Any suggestions and idea are greatly appreciated based on the attached pictures.

Thanks in advance!


----------



## Bud9051 (Nov 11, 2015)

The cosmetics are something I can't help with, so that will be up to you. But, I'm an energy consultant and although gas is usually reasonable choosing an insert that uses sealed combustion is a win all the way around.

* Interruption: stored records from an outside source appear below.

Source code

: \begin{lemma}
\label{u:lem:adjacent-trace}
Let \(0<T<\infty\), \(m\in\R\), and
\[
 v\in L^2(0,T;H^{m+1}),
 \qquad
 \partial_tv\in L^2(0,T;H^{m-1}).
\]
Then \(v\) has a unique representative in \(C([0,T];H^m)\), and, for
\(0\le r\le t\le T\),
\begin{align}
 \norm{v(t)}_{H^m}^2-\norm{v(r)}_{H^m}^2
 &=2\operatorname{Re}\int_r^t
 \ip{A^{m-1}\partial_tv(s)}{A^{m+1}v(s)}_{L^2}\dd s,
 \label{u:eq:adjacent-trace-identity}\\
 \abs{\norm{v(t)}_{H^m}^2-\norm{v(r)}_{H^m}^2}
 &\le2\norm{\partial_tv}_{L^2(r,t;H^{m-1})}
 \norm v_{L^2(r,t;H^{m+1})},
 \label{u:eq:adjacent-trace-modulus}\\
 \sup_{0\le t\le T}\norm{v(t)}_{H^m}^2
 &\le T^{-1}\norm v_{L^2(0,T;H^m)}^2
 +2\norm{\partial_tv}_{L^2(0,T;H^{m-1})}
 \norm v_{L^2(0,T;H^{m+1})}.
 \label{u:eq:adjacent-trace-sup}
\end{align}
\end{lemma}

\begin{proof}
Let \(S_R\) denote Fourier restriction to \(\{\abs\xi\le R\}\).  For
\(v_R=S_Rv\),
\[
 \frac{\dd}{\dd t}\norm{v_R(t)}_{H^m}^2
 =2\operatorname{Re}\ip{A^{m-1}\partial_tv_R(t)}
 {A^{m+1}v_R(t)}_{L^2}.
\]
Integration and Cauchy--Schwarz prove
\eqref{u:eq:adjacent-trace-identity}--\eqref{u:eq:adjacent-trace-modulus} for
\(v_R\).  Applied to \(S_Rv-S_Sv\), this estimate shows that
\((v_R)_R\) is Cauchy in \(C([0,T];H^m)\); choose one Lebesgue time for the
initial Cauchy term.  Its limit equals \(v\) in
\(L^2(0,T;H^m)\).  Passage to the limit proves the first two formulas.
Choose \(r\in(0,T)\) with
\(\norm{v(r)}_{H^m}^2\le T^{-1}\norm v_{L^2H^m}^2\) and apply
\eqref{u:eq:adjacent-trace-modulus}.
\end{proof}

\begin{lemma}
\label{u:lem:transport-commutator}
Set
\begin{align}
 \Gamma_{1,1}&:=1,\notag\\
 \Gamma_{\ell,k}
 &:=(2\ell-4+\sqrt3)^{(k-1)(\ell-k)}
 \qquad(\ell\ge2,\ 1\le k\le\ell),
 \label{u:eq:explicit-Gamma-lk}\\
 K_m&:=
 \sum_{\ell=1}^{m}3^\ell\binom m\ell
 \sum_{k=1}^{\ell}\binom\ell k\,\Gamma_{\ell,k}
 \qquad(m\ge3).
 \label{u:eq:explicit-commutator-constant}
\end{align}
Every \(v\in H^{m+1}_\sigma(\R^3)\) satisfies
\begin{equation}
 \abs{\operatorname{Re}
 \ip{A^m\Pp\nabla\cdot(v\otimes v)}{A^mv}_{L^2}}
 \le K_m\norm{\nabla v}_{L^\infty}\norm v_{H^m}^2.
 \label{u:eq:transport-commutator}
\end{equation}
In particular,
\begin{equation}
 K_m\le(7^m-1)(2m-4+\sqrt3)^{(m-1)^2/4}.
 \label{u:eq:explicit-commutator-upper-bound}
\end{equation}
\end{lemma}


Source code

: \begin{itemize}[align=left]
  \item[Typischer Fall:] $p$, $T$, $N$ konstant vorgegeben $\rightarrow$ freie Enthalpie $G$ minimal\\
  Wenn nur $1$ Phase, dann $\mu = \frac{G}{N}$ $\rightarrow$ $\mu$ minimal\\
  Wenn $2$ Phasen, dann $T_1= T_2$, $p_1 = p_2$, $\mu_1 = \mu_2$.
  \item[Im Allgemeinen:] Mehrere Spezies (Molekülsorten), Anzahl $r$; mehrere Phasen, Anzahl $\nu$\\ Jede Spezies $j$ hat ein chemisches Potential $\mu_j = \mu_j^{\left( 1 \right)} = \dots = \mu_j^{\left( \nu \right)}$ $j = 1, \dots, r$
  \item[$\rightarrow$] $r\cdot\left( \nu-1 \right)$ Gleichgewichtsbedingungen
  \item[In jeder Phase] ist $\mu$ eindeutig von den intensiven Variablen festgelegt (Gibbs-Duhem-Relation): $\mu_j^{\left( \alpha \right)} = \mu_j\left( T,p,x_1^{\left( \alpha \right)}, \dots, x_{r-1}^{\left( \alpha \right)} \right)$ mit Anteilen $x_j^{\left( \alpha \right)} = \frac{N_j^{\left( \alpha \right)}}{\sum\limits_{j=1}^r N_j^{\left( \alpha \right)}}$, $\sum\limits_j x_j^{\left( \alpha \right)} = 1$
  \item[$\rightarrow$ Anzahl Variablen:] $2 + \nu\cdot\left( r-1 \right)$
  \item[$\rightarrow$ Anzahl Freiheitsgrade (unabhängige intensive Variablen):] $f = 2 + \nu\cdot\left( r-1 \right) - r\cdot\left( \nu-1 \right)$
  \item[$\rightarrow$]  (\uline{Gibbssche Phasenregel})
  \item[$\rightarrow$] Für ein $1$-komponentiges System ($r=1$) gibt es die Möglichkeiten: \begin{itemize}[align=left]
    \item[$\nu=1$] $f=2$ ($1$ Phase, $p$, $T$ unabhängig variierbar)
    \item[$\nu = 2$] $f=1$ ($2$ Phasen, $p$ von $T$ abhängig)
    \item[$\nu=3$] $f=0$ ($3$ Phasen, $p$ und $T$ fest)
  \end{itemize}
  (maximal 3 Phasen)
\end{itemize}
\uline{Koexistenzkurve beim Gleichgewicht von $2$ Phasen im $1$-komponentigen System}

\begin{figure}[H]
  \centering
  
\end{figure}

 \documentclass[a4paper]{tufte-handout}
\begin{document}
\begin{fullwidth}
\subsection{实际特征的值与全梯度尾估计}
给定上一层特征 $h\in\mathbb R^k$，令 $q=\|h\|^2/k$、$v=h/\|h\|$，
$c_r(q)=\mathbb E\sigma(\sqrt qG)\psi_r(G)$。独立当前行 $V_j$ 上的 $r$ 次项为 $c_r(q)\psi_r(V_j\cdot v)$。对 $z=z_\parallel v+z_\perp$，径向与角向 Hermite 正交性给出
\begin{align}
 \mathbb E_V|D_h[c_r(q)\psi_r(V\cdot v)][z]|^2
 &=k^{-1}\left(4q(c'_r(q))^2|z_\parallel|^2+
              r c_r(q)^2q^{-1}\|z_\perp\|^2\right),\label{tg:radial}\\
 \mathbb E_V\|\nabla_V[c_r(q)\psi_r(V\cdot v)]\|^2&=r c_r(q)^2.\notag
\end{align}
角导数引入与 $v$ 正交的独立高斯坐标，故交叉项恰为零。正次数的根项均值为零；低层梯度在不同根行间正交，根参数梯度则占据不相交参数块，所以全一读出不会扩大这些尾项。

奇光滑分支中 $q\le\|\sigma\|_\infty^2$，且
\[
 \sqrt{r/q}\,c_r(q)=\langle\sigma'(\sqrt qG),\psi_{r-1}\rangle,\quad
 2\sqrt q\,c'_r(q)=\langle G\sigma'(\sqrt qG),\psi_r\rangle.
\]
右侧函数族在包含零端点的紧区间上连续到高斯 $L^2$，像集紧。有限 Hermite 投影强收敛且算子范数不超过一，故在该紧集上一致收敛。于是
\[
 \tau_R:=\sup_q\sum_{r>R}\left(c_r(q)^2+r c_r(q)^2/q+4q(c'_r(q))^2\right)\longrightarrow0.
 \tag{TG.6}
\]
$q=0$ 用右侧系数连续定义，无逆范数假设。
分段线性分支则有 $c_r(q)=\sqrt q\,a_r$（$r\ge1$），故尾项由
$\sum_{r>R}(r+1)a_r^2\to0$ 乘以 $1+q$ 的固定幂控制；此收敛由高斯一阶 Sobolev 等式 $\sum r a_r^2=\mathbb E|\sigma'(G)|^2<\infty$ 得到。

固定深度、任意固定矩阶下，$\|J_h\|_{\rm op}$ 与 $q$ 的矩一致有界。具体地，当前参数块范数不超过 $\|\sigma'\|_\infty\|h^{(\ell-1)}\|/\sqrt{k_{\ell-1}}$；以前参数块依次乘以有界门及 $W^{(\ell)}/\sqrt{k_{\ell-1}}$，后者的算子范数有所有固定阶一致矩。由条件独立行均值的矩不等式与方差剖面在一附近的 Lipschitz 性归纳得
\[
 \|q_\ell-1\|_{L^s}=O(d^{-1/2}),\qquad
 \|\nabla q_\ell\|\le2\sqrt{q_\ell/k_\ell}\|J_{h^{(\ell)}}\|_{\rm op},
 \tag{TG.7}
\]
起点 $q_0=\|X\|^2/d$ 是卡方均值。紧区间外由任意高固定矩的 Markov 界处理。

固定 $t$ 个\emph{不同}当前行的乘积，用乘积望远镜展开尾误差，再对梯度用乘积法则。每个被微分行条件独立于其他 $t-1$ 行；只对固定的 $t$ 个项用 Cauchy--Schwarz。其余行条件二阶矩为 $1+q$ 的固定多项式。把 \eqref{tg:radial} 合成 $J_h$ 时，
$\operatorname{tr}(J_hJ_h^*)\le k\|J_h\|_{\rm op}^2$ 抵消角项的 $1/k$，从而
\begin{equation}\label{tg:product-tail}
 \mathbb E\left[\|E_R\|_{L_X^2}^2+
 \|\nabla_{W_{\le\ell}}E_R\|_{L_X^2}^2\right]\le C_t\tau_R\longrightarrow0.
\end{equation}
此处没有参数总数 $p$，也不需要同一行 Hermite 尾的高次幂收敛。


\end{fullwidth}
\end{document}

Is that chimney used for anything else, single flue or more?
You have gas for the igniter but be sure it can deliver the needs gas for a fireplace.
Choosing a sealed combustion unit that burns outside air eliminated any conflict with other appliances.
Do not go with an unvented fireplace !!! No matter what they might say.


Bud


----------



## gil_happy (Feb 6, 2018)

Bud9051 said:


> The cosmetics are something I can't help with, so that will be up to you. But, I'm an energy consultant and although gas is usually reasonable choosing an insert that uses sealed combustion is a win all the way around.
> 
> Is that chimney used for anything else, single flue or more?
> You have gas for the igniter but be sure it can deliver the needs gas for a fireplace.
> ...


Thanks for the quick reply.... as far as the details about the chimney / flue etc, unfortunately I really don't know. All I know if that in the 14 years that I have owned my place, I have used the fireplace maybe two times. I do know that I definitely want some sort of gas burning burning fireplace, but I don't know what the options are. Realistically, I'm not sure how much I would use a gas burning fireplace, but it would definitely be more that 2 times in 14 years


----------



## Bud9051 (Nov 11, 2015)

Get some prices but a basic insert with a chimney liner will be a couple of grand and add some more to that for the renovation you described for just the surround. For something you rarely will use that might be too much.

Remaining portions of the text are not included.